[Saved data entries]
__________
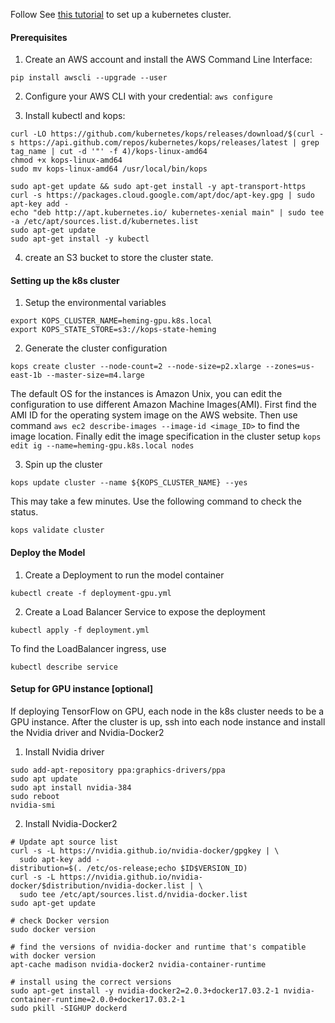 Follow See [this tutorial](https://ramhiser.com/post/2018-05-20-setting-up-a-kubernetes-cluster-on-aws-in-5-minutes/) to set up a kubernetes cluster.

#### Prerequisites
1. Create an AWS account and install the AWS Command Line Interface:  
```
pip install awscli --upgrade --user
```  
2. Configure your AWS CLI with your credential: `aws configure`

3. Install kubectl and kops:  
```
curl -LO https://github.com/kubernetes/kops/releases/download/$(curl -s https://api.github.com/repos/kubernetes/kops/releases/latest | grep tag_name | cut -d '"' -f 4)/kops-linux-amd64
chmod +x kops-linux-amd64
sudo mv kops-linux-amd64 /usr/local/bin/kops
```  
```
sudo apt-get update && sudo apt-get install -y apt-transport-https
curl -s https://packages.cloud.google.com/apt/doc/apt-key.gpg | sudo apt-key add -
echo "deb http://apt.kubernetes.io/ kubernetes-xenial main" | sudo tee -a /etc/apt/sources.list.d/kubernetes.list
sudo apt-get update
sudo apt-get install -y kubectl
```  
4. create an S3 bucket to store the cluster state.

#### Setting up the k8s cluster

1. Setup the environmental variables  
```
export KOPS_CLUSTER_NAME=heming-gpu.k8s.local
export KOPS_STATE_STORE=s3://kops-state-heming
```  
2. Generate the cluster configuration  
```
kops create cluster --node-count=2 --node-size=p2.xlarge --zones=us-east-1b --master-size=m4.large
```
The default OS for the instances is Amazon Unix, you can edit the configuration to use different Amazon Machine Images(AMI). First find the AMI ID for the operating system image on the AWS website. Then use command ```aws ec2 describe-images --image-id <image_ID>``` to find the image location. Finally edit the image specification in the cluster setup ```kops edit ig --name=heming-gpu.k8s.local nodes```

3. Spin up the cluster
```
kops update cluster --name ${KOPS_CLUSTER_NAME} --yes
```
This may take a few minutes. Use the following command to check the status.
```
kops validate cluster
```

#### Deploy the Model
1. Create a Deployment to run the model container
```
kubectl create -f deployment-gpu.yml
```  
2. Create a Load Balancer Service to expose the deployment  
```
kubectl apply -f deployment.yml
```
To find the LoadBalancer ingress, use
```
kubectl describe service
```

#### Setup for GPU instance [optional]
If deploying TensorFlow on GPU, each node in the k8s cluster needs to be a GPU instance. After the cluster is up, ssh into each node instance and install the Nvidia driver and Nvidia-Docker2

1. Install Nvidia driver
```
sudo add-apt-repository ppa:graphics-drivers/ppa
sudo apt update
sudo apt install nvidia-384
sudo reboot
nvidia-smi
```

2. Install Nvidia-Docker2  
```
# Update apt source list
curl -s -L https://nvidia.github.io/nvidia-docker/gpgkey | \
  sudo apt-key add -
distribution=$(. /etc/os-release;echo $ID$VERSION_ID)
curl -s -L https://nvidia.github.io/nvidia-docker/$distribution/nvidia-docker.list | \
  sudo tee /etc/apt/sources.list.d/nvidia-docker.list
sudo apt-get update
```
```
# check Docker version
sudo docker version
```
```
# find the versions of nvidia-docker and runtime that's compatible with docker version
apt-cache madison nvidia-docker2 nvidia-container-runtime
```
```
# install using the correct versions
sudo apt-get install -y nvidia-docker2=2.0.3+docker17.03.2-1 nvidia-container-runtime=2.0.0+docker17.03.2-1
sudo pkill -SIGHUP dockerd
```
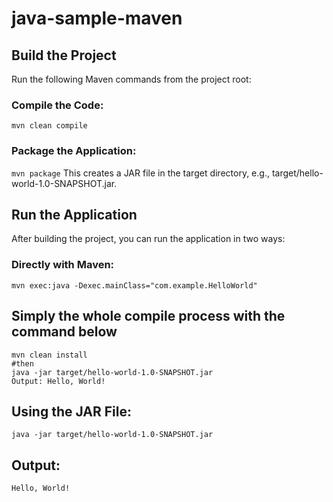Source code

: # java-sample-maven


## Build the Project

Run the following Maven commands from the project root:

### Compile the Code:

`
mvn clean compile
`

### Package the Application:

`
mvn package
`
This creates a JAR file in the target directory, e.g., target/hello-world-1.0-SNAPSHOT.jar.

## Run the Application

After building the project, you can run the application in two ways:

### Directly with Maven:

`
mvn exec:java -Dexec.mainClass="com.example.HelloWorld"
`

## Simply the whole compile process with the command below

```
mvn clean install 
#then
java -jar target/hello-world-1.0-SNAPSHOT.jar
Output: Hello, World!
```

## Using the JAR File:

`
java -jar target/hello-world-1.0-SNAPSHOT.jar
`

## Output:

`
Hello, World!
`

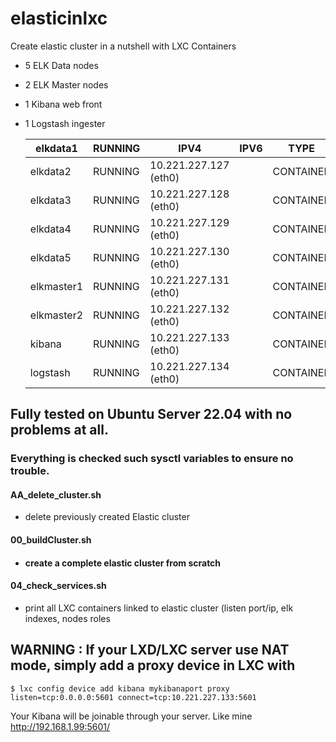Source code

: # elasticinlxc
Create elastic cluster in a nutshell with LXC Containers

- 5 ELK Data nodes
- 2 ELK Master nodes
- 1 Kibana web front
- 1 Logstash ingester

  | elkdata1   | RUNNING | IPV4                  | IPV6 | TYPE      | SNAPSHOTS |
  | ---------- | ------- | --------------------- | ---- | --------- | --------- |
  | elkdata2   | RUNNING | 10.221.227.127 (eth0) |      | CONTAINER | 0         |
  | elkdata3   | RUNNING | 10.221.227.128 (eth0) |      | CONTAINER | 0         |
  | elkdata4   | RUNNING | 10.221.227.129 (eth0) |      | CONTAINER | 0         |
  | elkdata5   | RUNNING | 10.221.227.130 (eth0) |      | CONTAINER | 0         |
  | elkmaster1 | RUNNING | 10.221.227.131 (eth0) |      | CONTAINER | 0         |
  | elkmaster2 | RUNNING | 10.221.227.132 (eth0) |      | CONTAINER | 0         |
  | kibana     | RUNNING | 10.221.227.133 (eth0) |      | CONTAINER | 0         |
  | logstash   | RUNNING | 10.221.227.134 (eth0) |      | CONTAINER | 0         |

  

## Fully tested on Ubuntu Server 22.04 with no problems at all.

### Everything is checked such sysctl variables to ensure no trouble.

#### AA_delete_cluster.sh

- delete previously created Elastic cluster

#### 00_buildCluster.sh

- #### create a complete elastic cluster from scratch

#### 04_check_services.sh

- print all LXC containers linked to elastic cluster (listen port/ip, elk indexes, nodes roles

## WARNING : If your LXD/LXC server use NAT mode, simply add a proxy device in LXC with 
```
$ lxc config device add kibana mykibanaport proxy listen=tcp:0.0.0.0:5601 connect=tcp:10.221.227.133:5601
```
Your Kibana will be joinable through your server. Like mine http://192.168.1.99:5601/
__________
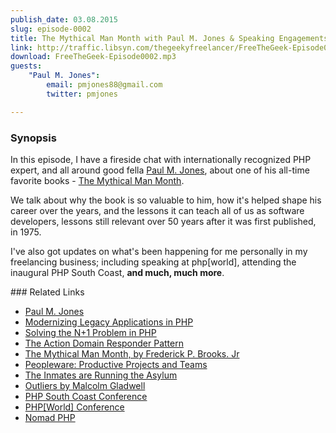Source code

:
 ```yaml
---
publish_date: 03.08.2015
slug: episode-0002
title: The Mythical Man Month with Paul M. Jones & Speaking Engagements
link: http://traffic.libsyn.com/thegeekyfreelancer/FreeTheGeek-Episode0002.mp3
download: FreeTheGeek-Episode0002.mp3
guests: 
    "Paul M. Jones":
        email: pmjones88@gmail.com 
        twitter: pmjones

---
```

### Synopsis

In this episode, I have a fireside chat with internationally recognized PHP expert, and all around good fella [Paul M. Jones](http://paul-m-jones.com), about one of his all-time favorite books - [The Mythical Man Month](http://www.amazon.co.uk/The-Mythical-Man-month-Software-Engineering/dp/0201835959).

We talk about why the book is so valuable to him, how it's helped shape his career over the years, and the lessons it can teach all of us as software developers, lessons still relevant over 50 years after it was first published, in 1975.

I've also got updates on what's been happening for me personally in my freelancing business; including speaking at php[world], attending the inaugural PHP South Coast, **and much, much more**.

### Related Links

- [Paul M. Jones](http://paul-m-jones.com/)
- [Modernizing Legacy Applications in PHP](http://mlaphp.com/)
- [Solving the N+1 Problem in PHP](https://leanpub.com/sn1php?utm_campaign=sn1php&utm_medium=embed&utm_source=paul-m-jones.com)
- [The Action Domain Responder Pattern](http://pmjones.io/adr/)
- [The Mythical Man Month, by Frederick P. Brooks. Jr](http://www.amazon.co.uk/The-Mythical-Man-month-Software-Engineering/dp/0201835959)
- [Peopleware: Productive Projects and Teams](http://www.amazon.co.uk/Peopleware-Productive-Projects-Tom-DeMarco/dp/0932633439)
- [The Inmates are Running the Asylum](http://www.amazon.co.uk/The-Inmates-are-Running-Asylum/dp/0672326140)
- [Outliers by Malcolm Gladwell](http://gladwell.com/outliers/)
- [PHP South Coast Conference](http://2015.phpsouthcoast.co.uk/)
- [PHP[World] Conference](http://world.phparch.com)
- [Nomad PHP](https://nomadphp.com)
__________
▶ [What you have to do]: Whenever a line includes the word "state", pull it out of the entries.

▶ [Output]:
4. create an S3 bucket to store the cluster state.
export KOPS_STATE_STORE=s3://kops-state-heming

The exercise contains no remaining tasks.